Importantly, relatively fixed costs of running a department include those of maintaining clinical staffing. In many jurisdictions, radiation exposure for staff is strictly controlled and limits the number of patients that a nuclear medicine technologist or nurse can manage per day. Reducing the administered activity to patients can allow greater productivity of these important and often limited personnel. With the rapid potential throughput of these scanners, the rate-limiting resource may become the reporting clinician who may struggle to keep pace with the scans coming off the device.

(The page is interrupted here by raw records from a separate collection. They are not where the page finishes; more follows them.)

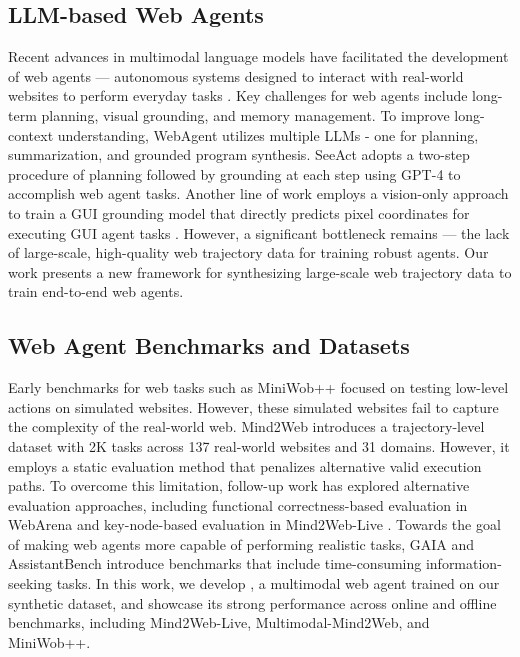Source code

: \subsection{LLM-based Web Agents}


Recent advances in multimodal language models have facilitated the development of web agents — autonomous systems designed to interact with real-world websites to perform everyday tasks \cite{mind2web, cogagent, seeclick, zheng2024gpt}.
Key challenges for web agents include long-term planning, visual grounding, and memory management. 
To improve long-context understanding, WebAgent \cite{DBLP:conf/iclr/GurFHSMEF24} utilizes multiple LLMs - one for planning, summarization, and grounded program synthesis.
SeeAct \cite{zheng2024gpt} adopts a two-step procedure of planning followed by grounding at each step using GPT-4 to accomplish web agent tasks.
Another line of work employs a vision-only approach to train a GUI grounding model that directly predicts pixel coordinates for executing GUI agent tasks \cite{seeclick, DBLP:conf/eccv/KapoorBRKKAS24, gou2024uground}.
However, a significant bottleneck remains — the lack of large-scale, high-quality web trajectory data for training robust agents. 
Our work presents a new framework for synthesizing large-scale web trajectory data to train end-to-end web agents.



\subsection{Web Agent Benchmarks and Datasets}
Early benchmarks for web tasks such as MiniWob++ \cite{miniwob} focused on testing low-level actions on simulated websites. 
However, these simulated websites fail to capture the complexity of the real-world web.
Mind2Web \cite{mind2web} introduces a trajectory-level dataset with 2K tasks across 137 real-world websites and 31 domains.
However, it employs a static evaluation method that penalizes alternative valid execution paths.
To overcome this limitation, follow-up work has explored alternative evaluation approaches, including functional correctness-based evaluation in WebArena \cite{DBLP:conf/iclr/ZhouX0ZLSCOBF0N24} and key-node-based evaluation in Mind2Web-Live \cite{pan2024webcanvas}.
Towards the goal of making web agents more capable of performing realistic tasks, GAIA \cite{mialon2024gaia} and AssistantBench \cite{DBLP:conf/emnlp/YoranAMBPB24} introduce benchmarks that include time-consuming information-seeking tasks.
In this work, we develop \model, a multimodal web agent trained on our synthetic dataset, and showcase its strong performance across online and offline benchmarks, including Mind2Web-Live, Multimodal-Mind2Web, and MiniWob++.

In developing business models, the capital costs must be balanced against careful considerations of the potential case mix, as well as fixed and variable operating costs. Of course, in some settings, demand may be limited by reimbursement restrictions or staffing levels and such scanners are unlikely to be financially viable without either capital equipment grants from government agencies or philanthropic organizations that recognize the clinical and research opportunities that these devices provide.

Industry-funded research is a further source of operational revenue and ability to do the same workload in a shorter interval potentially opens greater capacity to accommodate research studies in a busy department.